Q: “How much sugar should an average person consume? If I am trying to limit sugar, when should I put a product back on the shelf or look for an alternative product with less sugar?”
Natalie, via email
A: Accredited Practising dietitian Maddison Fox explains: “Most dietary guidelines are aimed at added sugars. It is recommended that less than 10% of your total daily energy intake should be consumed as added sugar (around 90g for the average 8700kJ diet).
Added sugars will be listed on the ingredients list in many forms, including white, raw or brown sugar; molasses; corn syrup or maltose. When looking at packaged foods, the ‘sugars’ column on the information panel includes all sugars, both natural (such as fructose and lactose) and added. You can then decipher whether the sugar in the product comes from a natural or added source by looking at the ingredients list. If it is added sugar, and high on the ingredients list, it’s probably best to put the product back.”

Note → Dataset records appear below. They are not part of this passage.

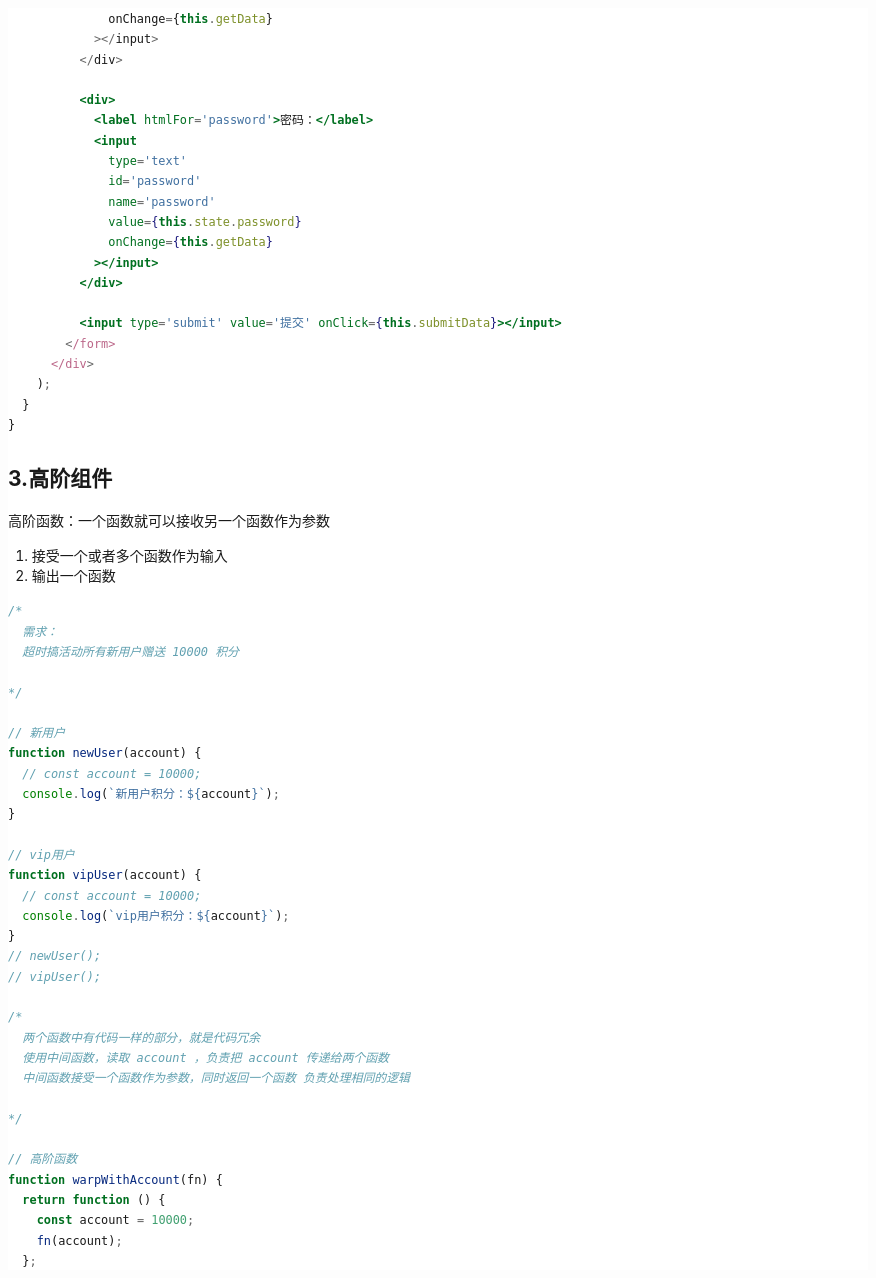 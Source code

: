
 ```jsx
              onChange={this.getData}
            ></input>
          </div>

          <div>
            <label htmlFor='password'>密码：</label>
            <input
              type='text'
              id='password'
              name='password'
              value={this.state.password}
              onChange={this.getData}
            ></input>
          </div>

          <input type='submit' value='提交' onClick={this.submitData}></input>
        </form>
      </div>
    );
  }
}
```

## 3.高阶组件

高阶函数：一个函数就可以接收另一个函数作为参数

1.  接受一个或者多个函数作为输入
2.  输出一个函数

```jsx
/* 
  需求：
  超时搞活动所有新用户赠送 10000 积分

*/

// 新用户
function newUser(account) {
  // const account = 10000;
  console.log(`新用户积分：${account}`);
}

// vip用户
function vipUser(account) {
  // const account = 10000;
  console.log(`vip用户积分：${account}`);
}
// newUser();
// vipUser();

/* 
  两个函数中有代码一样的部分，就是代码冗余
  使用中间函数，读取 account ，负责把 account 传递给两个函数
  中间函数接受一个函数作为参数，同时返回一个函数 负责处理相同的逻辑

*/

// 高阶函数
function warpWithAccount(fn) {
  return function () {
    const account = 10000;
    fn(account);
  };
```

Q: “We all know ‘no fat’ and ‘low-fat’ claims don’t always mean a product is healthier, but I’m seeing more stating ‘no added sugar’, ‘60% less sugar’, etc. does this mean they’ve added artificial sweeteners, which I need to avoid?"
Pauline, via email
A: HFG dietitian Zoe Wilson replies: “to keep the taste of a reduced-sugar product, some manufacturers add artificial sweeteners such as mannitol, sorbitol, aspartame or xylitol. These are common in products that make ‘no sugar’ claims, and have all been declared safe for consumption by FSaNZ, although many people still like to avoid them. Ingredients are listed in order from most to least, so if an artificial sweetener (or other names for sugar, such as honey, syrup and sucrose) is in the top three, it’s probably a significant ingredient. According to the Food Standards Code, a ‘no added sugar’ claim means no sugar is added during processing, but there still may be natural sugars. Foods labelled ‘low sugar’ must have less than 5g per 100g. A claim such as ‘60% less sugar’ must state on the label what it is being compared to – it may still have a high level of added sugar, just less than its regular version.”
Q: “What’s the difference between white, raw and brown sugar? And which is healthier for me?”
Dennis, via email
A: Accredited practicing dietitian Hannah Gilbert answers: “white, raw and brown sugar are almost identical in chemical and nutrient composition. The only difference is the amount of sucrose. White sugar, from sugar cane or sugar beets, is 99.9-100% sucrose. Raw sugar, from dehydrated sugar cane juice, consists of sucrose (98-99%) and molasses (1-2%). Brown sugar also consists primarily of sucrose (95%) but contains a greater quantity of added molasses (5%). Nutritionally, there’s no significant difference between each of these sugars – and white, raw and brown sugar don’t contain any vitamins or minerals.”